Researchers have used a machine-learning algorithm to decipher the seemingly inscrutable facial expressions of laboratory mice. The work could have implications for pinpointing neurons in the human brain that encode particular expressions.
Their study “is an important first step” in understanding some of the mysterious aspects of emotions and how they manifest in the brain, says neuroscientist David Anderson at the California Institute of Technology in Pasadena.
“I was fascinated by the fact that we humans have emotional states which we experience as feelings,” says neuroscientist Nadine Gogolla at the Max Planck Institute of Neurobiology in Martinsried, Germany, who led the three-year study. “I wanted to see if we could learn about how these states emerge in the brain from animal studies.” The work is published in Science1.
Gogolla took inspiration from a 2014 Cell paper2 that Anderson wrote with Ralph Adolphs, also at the California Institute of Technology. In the study, they theorized that ‘brain states’ such as emotions should exhibit particular characteristics — they should be persistent, for example, enduring for some time after the stimulus that evoked them has disappeared. And they should scale with the strength of the stimulus.
Gogolla’s team fixed the heads of mice to keep them still, then provided different sensory stimuli intended to trigger particular emotions, and filmed the animals’ faces. For example, the researchers placed either sweet or bitter fluids on the creatures’ lips to evoke pleasure or disgust. They also gave mice small but painful electric shocks to the tail, or injected the animals with lithium chloride to induce malaise.
The scientists knew that a mouse can change its expression by moving its ears, cheeks, nose and the upper parts of its eyes, but they couldn’t reliably assign the expressions to particular emotions. So they broke down the videos of facial-muscle movements into ultra-short snapshots as the animals responded to the different stimuli.

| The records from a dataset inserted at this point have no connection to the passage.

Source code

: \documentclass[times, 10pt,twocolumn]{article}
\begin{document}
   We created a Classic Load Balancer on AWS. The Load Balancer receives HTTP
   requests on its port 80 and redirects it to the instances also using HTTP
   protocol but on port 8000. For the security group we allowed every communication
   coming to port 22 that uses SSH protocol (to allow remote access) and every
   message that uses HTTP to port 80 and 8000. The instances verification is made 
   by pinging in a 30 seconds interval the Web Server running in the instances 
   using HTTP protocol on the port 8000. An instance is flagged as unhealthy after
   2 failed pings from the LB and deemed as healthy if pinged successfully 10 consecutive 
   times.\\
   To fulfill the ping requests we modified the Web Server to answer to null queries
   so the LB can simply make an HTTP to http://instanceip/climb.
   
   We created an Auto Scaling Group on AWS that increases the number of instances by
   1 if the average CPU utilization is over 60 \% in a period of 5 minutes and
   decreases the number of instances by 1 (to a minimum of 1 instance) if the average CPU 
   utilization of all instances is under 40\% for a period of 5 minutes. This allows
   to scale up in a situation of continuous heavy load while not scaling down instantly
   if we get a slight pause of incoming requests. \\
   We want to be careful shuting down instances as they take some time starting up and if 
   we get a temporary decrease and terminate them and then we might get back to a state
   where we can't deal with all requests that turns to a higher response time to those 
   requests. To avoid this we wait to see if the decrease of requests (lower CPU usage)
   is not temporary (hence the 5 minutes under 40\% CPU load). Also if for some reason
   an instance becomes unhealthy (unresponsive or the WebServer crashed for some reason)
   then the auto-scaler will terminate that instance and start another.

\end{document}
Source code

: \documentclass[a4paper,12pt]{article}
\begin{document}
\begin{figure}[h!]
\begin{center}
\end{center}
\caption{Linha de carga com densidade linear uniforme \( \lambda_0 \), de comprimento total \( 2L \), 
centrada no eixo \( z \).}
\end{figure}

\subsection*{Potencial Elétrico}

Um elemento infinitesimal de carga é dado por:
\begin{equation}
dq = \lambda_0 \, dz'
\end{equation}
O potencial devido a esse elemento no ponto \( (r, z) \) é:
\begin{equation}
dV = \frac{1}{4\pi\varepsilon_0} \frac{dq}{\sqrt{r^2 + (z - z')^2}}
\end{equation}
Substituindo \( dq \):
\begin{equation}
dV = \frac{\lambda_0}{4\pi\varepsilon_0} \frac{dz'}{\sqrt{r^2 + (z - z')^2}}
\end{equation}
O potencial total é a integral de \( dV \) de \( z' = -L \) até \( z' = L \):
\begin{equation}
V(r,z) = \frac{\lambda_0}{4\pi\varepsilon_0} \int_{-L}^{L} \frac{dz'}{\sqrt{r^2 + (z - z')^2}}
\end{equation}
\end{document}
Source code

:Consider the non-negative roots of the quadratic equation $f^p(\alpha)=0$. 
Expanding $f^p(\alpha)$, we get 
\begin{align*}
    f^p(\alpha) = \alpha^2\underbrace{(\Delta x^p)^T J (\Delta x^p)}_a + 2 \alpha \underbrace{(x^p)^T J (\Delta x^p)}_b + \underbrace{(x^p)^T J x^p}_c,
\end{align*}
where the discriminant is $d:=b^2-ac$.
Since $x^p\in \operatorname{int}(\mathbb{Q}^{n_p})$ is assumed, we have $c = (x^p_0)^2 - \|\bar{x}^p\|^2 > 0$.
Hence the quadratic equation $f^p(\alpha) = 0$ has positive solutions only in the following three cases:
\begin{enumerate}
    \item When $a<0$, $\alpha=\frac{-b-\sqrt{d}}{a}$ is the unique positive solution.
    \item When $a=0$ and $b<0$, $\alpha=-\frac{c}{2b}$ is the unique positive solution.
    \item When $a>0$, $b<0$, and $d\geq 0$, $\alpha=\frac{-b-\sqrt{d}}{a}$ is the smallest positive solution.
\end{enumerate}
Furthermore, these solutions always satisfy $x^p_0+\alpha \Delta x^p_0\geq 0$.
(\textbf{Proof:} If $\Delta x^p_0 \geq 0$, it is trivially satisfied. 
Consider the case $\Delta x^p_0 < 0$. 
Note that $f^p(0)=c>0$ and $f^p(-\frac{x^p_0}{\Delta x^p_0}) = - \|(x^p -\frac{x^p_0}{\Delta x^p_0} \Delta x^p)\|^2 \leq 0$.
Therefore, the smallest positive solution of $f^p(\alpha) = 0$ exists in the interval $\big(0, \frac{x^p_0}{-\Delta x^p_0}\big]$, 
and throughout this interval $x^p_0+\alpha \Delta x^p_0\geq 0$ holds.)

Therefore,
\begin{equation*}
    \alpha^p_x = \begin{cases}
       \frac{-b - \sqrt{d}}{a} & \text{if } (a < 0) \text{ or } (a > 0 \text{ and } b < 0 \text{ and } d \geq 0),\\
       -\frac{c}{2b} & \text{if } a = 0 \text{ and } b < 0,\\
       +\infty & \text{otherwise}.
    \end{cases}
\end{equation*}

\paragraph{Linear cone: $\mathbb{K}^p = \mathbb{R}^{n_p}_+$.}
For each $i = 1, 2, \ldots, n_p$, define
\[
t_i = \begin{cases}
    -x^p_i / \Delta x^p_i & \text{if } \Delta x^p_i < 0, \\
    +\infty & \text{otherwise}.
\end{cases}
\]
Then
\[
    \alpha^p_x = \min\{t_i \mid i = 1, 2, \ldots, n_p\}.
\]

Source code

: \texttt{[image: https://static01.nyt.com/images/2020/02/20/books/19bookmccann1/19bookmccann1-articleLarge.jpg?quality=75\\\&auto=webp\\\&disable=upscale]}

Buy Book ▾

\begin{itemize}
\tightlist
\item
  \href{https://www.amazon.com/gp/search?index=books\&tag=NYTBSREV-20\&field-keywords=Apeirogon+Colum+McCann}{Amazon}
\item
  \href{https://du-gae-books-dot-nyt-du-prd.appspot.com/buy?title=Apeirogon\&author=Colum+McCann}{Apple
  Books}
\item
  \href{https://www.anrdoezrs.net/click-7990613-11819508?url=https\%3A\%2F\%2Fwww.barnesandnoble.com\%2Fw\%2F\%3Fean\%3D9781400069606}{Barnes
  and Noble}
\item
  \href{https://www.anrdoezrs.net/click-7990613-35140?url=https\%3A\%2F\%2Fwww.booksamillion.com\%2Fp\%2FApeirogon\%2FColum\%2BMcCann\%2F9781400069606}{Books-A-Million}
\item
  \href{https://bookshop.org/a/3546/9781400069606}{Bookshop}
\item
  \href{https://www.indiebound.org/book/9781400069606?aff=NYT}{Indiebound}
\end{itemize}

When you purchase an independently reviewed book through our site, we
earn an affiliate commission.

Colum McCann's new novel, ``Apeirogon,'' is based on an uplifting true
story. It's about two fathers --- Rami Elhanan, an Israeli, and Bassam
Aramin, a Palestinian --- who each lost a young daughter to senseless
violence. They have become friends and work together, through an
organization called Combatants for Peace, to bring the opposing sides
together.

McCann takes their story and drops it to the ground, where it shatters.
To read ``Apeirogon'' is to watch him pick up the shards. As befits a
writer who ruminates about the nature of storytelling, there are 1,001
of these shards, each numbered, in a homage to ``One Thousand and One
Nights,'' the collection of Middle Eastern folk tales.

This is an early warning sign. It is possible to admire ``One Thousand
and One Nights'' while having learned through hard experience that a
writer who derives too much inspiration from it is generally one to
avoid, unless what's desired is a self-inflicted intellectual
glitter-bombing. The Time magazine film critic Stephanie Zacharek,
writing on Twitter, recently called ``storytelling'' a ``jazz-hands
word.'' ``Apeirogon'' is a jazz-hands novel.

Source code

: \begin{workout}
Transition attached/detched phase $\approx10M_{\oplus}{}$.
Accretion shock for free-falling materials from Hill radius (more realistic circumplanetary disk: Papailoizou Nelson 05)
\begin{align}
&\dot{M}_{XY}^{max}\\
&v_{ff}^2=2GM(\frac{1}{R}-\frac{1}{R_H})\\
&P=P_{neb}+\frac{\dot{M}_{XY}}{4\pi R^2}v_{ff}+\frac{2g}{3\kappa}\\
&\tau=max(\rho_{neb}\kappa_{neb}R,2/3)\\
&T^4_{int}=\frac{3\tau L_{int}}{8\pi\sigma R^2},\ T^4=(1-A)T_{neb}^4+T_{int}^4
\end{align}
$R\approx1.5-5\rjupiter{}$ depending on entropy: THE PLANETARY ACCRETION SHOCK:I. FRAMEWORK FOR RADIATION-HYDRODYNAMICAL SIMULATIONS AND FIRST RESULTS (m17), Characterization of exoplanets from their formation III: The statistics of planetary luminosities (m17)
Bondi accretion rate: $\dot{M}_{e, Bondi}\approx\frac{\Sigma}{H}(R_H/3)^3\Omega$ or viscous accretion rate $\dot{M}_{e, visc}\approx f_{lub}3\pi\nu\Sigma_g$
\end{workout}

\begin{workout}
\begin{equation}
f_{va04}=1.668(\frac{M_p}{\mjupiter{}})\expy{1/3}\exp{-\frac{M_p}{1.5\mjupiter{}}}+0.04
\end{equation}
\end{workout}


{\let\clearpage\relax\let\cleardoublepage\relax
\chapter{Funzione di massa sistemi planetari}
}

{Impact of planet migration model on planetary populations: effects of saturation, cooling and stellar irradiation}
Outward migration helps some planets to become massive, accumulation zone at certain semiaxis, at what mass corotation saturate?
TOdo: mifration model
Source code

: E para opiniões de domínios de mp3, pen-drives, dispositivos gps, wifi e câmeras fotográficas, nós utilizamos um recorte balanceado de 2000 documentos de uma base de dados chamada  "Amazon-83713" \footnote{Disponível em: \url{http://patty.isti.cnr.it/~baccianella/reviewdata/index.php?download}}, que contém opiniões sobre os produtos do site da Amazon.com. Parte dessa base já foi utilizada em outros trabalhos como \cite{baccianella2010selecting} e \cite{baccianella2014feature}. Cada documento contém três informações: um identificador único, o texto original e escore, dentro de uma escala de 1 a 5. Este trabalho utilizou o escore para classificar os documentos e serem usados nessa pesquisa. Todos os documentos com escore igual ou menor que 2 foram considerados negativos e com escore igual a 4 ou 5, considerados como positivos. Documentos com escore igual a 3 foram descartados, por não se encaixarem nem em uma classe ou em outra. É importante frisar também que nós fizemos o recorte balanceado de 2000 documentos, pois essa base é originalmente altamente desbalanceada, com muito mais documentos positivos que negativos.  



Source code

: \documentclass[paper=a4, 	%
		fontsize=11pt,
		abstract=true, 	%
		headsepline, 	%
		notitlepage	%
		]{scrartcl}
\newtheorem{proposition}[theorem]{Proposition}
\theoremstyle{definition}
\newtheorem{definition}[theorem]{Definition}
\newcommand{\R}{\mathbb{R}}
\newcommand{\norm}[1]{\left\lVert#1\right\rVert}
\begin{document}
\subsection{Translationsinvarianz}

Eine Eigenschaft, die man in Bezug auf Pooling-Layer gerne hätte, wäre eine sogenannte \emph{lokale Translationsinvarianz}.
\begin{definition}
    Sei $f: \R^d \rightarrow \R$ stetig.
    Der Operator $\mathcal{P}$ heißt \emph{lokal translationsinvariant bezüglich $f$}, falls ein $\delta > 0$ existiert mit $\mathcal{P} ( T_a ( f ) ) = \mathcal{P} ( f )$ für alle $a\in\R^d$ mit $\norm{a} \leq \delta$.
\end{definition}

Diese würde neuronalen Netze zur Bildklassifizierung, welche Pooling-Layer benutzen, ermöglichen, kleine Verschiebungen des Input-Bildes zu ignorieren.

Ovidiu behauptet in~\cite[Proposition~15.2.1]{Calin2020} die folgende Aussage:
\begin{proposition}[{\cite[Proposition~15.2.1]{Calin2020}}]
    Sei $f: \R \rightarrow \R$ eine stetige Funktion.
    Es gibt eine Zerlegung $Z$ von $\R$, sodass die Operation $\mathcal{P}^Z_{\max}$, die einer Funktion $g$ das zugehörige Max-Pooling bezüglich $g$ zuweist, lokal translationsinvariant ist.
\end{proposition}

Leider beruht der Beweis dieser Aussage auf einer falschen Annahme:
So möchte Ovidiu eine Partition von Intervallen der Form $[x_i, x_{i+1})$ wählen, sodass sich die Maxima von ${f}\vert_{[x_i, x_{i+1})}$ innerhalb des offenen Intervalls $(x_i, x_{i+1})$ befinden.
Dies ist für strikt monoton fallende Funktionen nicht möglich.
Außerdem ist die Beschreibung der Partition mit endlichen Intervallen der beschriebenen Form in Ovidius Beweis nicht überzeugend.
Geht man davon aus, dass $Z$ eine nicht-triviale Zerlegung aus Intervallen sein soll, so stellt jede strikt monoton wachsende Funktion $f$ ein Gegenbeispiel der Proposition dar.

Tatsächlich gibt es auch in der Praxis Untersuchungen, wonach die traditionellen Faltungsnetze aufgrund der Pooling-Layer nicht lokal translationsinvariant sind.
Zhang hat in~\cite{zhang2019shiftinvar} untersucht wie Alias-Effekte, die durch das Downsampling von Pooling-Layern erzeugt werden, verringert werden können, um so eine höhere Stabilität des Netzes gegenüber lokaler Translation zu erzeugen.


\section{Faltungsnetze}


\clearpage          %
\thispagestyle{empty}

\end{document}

Machine-learning algorithms recognized distinct expressions, created by the movement of particular groups of facial muscles (see ‘Emotional animals’). These expressions correlated with the evoked emotional states, such as pleasure, disgust or fear. For example, a mouse experiencing pleasure pulls its nose down towards its mouth, and pulls its ears and jaw forwards. By contrast, when it is in pain, it pulls back its ears and bulks out its cheeks, and sometimes squints. The facial expressions had the characteristics that Anderson and Adolphs had proposed — for example, they were persistent and their strength correlated with the intensity of the stimulus.